Flappy rallied for a while, but on Monday 30 August something changed. He ate very little and was subdued, and just wanted to snuggle into Lonia’s throat. They spent the whole day like that. Lonia could see that her boy was beginning to deteriorate, and kept his cage home right next to her that night. 

Next morning Lonia found him in a shocking state, convulsing on the floor of his home. She pressed him next to her heart, while the convulsions settled then started up again. On his last journey to the vet clinic, she held him close. 

Due to Level 4 Covid lockdown restrictions, Lonia was not allowed to enter the clinic, and was instructed to leave Flappy at the door and wait outside. She stood holding him until the nurse indicated that she was ready for him. She put her Flappy into a small box and placed it on the outside table. Her final memory is of his little body convulsing in the box as he was taken indoors. 

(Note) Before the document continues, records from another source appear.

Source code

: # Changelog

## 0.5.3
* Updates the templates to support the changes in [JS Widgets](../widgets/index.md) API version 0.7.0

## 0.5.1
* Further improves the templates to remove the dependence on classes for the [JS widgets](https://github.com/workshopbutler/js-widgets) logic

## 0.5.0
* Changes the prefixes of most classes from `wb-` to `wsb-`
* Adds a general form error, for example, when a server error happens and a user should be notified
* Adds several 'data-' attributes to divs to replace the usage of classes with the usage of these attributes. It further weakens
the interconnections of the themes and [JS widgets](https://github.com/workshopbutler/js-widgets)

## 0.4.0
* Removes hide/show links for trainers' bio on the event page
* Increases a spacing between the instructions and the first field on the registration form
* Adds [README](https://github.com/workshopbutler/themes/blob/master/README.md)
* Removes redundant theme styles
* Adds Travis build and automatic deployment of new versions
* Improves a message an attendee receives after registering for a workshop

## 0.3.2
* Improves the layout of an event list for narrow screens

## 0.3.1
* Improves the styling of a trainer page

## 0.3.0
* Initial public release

Flappy passed away on Tuesday 31 August 2021, at age 12 years and 7 months.  When I heard about his passing two days later, I visited Lonia with a card and plant to put in Flappy’s memorial garden. Lonia was still bereft, her eyes welling with tears above her mask, her chest heaving as she tried not to sob. It was all the harder for her as she had wanted to be with him at the end, and was prevented by lockdown. I was very moved to see the level of Lonia’s grief. I have had a close relationship with my birds, but I have never witnessed such a tender love between a woman and a bird as the one I witnessed between Lonia and Flappy.

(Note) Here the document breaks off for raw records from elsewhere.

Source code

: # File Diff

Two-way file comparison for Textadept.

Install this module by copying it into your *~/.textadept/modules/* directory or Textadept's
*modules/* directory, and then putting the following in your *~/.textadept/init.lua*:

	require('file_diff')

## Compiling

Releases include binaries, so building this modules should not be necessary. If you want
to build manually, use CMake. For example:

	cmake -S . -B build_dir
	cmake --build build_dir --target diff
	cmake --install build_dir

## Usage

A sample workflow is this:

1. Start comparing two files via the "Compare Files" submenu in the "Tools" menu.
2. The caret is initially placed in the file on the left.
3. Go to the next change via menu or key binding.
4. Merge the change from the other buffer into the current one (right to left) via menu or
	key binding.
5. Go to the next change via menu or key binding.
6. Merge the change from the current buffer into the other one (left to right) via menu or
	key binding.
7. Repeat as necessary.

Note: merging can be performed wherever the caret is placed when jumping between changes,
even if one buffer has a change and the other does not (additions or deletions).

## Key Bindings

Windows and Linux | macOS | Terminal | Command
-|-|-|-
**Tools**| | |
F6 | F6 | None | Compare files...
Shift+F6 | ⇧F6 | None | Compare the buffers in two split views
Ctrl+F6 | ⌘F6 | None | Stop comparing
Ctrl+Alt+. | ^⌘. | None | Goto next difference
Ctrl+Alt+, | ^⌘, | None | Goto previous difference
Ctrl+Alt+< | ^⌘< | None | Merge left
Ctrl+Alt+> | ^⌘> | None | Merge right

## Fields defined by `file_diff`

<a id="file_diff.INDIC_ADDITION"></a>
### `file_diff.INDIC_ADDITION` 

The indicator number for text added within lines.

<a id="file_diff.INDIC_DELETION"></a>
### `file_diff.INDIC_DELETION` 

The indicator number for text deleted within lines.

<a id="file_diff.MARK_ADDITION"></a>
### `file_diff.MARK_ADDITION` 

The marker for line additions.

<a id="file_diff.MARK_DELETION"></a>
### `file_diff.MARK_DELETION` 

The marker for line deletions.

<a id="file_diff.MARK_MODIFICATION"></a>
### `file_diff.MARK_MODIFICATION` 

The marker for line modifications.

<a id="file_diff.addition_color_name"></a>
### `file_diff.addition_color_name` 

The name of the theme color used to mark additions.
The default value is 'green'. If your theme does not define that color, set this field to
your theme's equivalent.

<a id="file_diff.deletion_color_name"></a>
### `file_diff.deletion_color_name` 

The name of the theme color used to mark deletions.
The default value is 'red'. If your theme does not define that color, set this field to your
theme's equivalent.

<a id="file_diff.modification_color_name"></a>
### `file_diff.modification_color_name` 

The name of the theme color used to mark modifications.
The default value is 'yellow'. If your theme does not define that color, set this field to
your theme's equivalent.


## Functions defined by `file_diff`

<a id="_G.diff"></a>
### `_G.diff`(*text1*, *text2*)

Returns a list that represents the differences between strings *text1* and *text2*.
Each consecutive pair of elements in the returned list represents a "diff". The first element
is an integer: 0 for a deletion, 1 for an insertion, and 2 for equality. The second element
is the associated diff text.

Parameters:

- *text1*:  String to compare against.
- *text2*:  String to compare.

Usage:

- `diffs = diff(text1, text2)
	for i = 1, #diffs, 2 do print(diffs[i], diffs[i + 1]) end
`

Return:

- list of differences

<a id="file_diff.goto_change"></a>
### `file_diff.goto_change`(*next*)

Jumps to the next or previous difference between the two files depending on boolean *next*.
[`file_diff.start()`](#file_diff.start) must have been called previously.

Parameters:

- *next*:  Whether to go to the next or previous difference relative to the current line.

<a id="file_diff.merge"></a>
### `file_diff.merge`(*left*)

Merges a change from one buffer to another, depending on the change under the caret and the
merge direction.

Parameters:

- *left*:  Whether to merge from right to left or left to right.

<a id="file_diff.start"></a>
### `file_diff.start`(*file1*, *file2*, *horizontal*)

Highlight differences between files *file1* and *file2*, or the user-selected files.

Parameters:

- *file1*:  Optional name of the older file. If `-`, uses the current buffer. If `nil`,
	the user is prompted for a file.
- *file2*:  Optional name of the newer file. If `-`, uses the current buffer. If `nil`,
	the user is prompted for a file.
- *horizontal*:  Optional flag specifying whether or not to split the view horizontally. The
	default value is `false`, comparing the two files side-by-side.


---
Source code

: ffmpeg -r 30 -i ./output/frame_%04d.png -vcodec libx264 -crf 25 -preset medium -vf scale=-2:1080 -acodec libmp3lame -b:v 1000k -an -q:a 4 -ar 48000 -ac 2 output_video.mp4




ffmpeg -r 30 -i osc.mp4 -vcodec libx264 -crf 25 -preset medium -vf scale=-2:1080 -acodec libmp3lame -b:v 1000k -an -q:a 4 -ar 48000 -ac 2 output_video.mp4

So next time you see a common little sparrow in your back yard, foraging in the soil, sitting in a tree or power line, chirping away during a dawn chorus – please know that he or she is an individual, who values their life, and is capable of thinking and deep feeling. 

Sandra Kyle is a retired polytechnic lecturer and part time music teacher living in Whanganui, New Zealand. She has been a vegetarian for nearly fifty years, and a vegan for ten. Sandra has been active for animals since the 1990s, and has written or co-written many articles and opinion editorials on animal rights. In 2018 she self-published a book, ‘Glass Walls’, calling for the closure of all slaughterhouses in New Zealand by 2025. Sandra produced and presented an award winning animal rights radio show, ‘Safe and Sound’ for four and a half years, and has been interviewed on mainstream media, who have dubbed her ‘The Singing Vegan’, as she sings to the animals waiting in pens at the slaughterhouse. Sandra is currently one of two Country Liaisons for The Save Movement in New Zealand, and in 2019 a short film — ‘2025’ — was made about her solitary slaughterhouse vigils. Sandra was the recipient of The Philip Wollen Animal Welfare Award in 2018, and has her own website, endanimalslaughter.org. In 2021 she was nominated for the ‘Assisi Award’, named after the Patron Saint of Animals, St Francis of Assisi.